■ Plain-text document sources:
- Opening Delimiter -
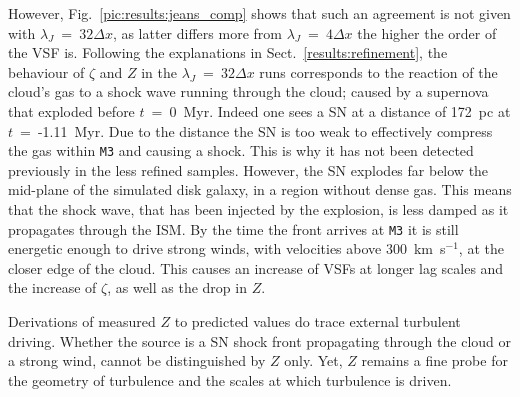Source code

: However, Fig.~\ref{pic:results:jeans_comp} shows that such an agreement is not given with $\lambda_J$~=~$32\Delta{}x$, as latter differs more from $\lambda_J$~=~$4\Delta{}x$ the higher the order of the VSF is.
Following the explanations in Sect.~\ref{results:refinement}, the behaviour of $\zeta$ and $Z$ in the $\lambda_J$~=~$32\Delta{}x$ runs corresponds to the reaction of the cloud's gas to a shock wave running through the cloud; caused by a supernova that exploded before $t$~=~0~Myr. 
Indeed one sees a SN at a distance of 172~pc at $t$~=~-1.11~Myr. 
Due to the distance the SN is too weak to effectively compress the gas within \texttt{M3} and causing a shock.
This is why it has not been detected previously in the less refined samples.
However, the SN explodes far below the mid-plane of the simulated disk galaxy, in a region without dense gas.
This means that the shock wave, that has been injected by the explosion, is less damped as it propagates through the ISM. 
By the time the front arrives at \texttt{M3} it is still energetic enough to drive strong winds, with velocities above 300~km~s$^{-1}$, at the closer edge of the cloud. 
This causes an increase of VSFs at longer lag scales and the increase of $\zeta$, as well as the drop in $Z$.

Derivations of measured $Z$ to predicted values do trace external turbulent driving.
Whether the source is a SN shock front propagating through the cloud or a strong wind, cannot be distinguished by $Z$ only. 
Yet, $Z$ remains a fine probe for the geometry of turbulence and the scales at which turbulence is driven.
- Closing Delimiter -
■ REQUIRED ACTION: With the pictures omitted, set down each line exactly, starting at the first line of the records above and ending with the line that contains "By the time".

■ ANSWER TO THE EXERCISE:
Source code

: However, Fig.~\ref{pic:results:jeans_comp} shows that such an agreement is not given with $\lambda_J$~=~$32\Delta{}x$, as latter differs more from $\lambda_J$~=~$4\Delta{}x$ the higher the order of the VSF is.
Following the explanations in Sect.~\ref{results:refinement}, the behaviour of $\zeta$ and $Z$ in the $\lambda_J$~=~$32\Delta{}x$ runs corresponds to the reaction of the cloud's gas to a shock wave running through the cloud; caused by a supernova that exploded before $t$~=~0~Myr. 
Indeed one sees a SN at a distance of 172~pc at $t$~=~-1.11~Myr. 
Due to the distance the SN is too weak to effectively compress the gas within \texttt{M3} and causing a shock.
This is why it has not been detected previously in the less refined samples.
However, the SN explodes far below the mid-plane of the simulated disk galaxy, in a region without dense gas.
This means that the shock wave, that has been injected by the explosion, is less damped as it propagates through the ISM. 
By the time the front arrives at \texttt{M3} it is still energetic enough to drive strong winds, with velocities above 300~km~s$^{-1}$, at the closer edge of the cloud. 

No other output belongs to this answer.